§ Exercise brief
Word for word, restate the entries that follow.

[[ The records, beginning ]]

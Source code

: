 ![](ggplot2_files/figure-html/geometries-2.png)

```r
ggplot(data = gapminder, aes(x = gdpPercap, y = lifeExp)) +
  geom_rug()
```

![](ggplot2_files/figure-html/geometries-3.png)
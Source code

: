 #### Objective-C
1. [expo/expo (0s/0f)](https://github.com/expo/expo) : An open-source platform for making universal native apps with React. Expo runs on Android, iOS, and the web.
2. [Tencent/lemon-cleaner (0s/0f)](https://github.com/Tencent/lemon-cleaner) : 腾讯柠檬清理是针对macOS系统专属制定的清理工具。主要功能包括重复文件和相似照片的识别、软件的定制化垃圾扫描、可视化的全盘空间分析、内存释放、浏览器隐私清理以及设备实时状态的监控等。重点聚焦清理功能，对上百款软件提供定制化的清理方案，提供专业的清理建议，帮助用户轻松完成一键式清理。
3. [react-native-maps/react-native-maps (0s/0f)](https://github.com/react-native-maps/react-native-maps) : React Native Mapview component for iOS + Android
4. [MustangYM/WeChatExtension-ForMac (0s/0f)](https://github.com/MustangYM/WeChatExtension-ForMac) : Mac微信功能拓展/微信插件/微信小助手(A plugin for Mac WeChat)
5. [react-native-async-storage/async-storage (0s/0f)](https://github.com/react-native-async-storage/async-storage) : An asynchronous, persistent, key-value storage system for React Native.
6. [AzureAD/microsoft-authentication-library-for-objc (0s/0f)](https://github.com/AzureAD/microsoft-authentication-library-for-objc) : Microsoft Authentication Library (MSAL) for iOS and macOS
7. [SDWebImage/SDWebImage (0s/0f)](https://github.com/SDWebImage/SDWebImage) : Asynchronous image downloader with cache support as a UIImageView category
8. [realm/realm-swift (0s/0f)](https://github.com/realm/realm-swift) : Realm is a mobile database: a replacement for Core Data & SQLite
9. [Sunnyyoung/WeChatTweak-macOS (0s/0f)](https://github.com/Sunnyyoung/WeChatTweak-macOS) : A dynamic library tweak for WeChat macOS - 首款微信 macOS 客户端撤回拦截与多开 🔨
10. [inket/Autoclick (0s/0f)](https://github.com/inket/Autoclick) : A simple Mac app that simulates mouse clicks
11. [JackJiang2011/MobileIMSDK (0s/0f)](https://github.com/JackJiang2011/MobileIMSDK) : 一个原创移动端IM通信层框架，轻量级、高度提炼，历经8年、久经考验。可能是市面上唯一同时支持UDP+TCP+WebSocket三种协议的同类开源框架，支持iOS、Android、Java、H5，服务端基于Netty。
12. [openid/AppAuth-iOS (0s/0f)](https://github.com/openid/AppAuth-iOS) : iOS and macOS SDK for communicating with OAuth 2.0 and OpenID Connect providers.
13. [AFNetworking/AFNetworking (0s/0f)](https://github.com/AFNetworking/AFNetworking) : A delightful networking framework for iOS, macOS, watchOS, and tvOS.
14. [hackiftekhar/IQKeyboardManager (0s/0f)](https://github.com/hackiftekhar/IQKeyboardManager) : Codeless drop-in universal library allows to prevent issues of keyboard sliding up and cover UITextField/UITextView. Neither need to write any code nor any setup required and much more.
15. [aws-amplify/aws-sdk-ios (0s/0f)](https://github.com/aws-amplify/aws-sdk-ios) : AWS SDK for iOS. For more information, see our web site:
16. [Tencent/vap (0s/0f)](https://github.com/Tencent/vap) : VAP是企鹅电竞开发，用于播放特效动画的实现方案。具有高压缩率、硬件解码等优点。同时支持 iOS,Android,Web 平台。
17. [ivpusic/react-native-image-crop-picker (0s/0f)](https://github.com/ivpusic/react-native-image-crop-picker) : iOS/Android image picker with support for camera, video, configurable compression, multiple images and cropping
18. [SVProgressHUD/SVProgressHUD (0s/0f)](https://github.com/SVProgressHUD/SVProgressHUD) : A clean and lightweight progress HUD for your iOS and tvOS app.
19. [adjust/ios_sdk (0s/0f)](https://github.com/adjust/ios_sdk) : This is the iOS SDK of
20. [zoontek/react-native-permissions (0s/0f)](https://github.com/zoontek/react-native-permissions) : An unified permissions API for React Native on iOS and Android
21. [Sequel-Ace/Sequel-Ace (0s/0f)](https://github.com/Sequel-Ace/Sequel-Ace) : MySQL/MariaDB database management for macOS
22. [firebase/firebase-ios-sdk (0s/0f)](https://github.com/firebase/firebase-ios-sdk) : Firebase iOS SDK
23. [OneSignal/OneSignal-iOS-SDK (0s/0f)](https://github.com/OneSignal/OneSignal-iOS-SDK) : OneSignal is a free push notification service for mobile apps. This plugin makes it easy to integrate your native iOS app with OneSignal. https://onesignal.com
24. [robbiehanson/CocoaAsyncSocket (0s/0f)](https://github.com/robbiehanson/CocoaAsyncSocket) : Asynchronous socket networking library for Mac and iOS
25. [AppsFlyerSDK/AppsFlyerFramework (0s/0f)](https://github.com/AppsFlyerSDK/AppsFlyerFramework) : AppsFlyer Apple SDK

[[ The records, end ]]

§ Exercise response
Source code

: ![](ggplot2_files/figure-html/geometries-2.png)

```r
ggplot(data = gapminder, aes(x = gdpPercap, y = lifeExp)) +
  geom_rug()
```

![](ggplot2_files/figure-html/geometries-3.png)
Source code

: #### Objective-C
1. [expo/expo (0s/0f)](https://github.com/expo/expo) : An open-source platform for making universal native apps with React. Expo runs on Android, iOS, and the web.
2. [Tencent/lemon-cleaner (0s/0f)](https://github.com/Tencent/lemon-cleaner) : 腾讯柠檬清理是针对macOS系统专属制定的清理工具。主要功能包括重复文件和相似照片的识别、软件的定制化垃圾扫描、可视化的全盘空间分析、内存释放、浏览器隐私清理以及设备实时状态的监控等。重点聚焦清理功能，对上百款软件提供定制化的清理方案，提供专业的清理建议，帮助用户轻松完成一键式清理。
3. [react-native-maps/react-native-maps (0s/0f)](https://github.com/react-native-maps/react-native-maps) : React Native Mapview component for iOS + Android
4. [MustangYM/WeChatExtension-ForMac (0s/0f)](https://github.com/MustangYM/WeChatExtension-ForMac) : Mac微信功能拓展/微信插件/微信小助手(A plugin for Mac WeChat)
5. [react-native-async-storage/async-storage (0s/0f)](https://github.com/react-native-async-storage/async-storage) : An asynchronous, persistent, key-value storage system for React Native.
6. [AzureAD/microsoft-authentication-library-for-objc (0s/0f)](https://github.com/AzureAD/microsoft-authentication-library-for-objc) : Microsoft Authentication Library (MSAL) for iOS and macOS
7. [SDWebImage/SDWebImage (0s/0f)](https://github.com/SDWebImage/SDWebImage) : Asynchronous image downloader with cache support as a UIImageView category
8. [realm/realm-swift (0s/0f)](https://github.com/realm/realm-swift) : Realm is a mobile database: a replacement for Core Data & SQLite
9. [Sunnyyoung/WeChatTweak-macOS (0s/0f)](https://github.com/Sunnyyoung/WeChatTweak-macOS) : A dynamic library tweak for WeChat macOS - 首款微信 macOS 客户端撤回拦截与多开 🔨
10. [inket/Autoclick (0s/0f)](https://github.com/inket/Autoclick) : A simple Mac app that simulates mouse clicks
11. [JackJiang2011/MobileIMSDK (0s/0f)](https://github.com/JackJiang2011/MobileIMSDK) : 一个原创移动端IM通信层框架，轻量级、高度提炼，历经8年、久经考验。可能是市面上唯一同时支持UDP+TCP+WebSocket三种协议的同类开源框架，支持iOS、Android、Java、H5，服务端基于Netty。
12. [openid/AppAuth-iOS (0s/0f)](https://github.com/openid/AppAuth-iOS) : iOS and macOS SDK for communicating with OAuth 2.0 and OpenID Connect providers.
13. [AFNetworking/AFNetworking (0s/0f)](https://github.com/AFNetworking/AFNetworking) : A delightful networking framework for iOS, macOS, watchOS, and tvOS.
14. [hackiftekhar/IQKeyboardManager (0s/0f)](https://github.com/hackiftekhar/IQKeyboardManager) : Codeless drop-in universal library allows to prevent issues of keyboard sliding up and cover UITextField/UITextView. Neither need to write any code nor any setup required and much more.
15. [aws-amplify/aws-sdk-ios (0s/0f)](https://github.com/aws-amplify/aws-sdk-ios) : AWS SDK for iOS. For more information, see our web site:
16. [Tencent/vap (0s/0f)](https://github.com/Tencent/vap) : VAP是企鹅电竞开发，用于播放特效动画的实现方案。具有高压缩率、硬件解码等优点。同时支持 iOS,Android,Web 平台。
17. [ivpusic/react-native-image-crop-picker (0s/0f)](https://github.com/ivpusic/react-native-image-crop-picker) : iOS/Android image picker with support for camera, video, configurable compression, multiple images and cropping
18. [SVProgressHUD/SVProgressHUD (0s/0f)](https://github.com/SVProgressHUD/SVProgressHUD) : A clean and lightweight progress HUD for your iOS and tvOS app.
19. [adjust/ios_sdk (0s/0f)](https://github.com/adjust/ios_sdk) : This is the iOS SDK of
20. [zoontek/react-native-permissions (0s/0f)](https://github.com/zoontek/react-native-permissions) : An unified permissions API for React Native on iOS and Android
21. [Sequel-Ace/Sequel-Ace (0s/0f)](https://github.com/Sequel-Ace/Sequel-Ace) : MySQL/MariaDB database management for macOS
22. [firebase/firebase-ios-sdk (0s/0f)](https://github.com/firebase/firebase-ios-sdk) : Firebase iOS SDK
23. [OneSignal/OneSignal-iOS-SDK (0s/0f)](https://github.com/OneSignal/OneSignal-iOS-SDK) : OneSignal is a free push notification service for mobile apps. This plugin makes it easy to integrate your native iOS app with OneSignal. https://onesignal.com
24. [robbiehanson/CocoaAsyncSocket (0s/0f)](https://github.com/robbiehanson/CocoaAsyncSocket) : Asynchronous socket networking library for Mac and iOS
25. [AppsFlyerSDK/AppsFlyerFramework (0s/0f)](https://github.com/AppsFlyerSDK/AppsFlyerFramework) : AppsFlyer Apple SDK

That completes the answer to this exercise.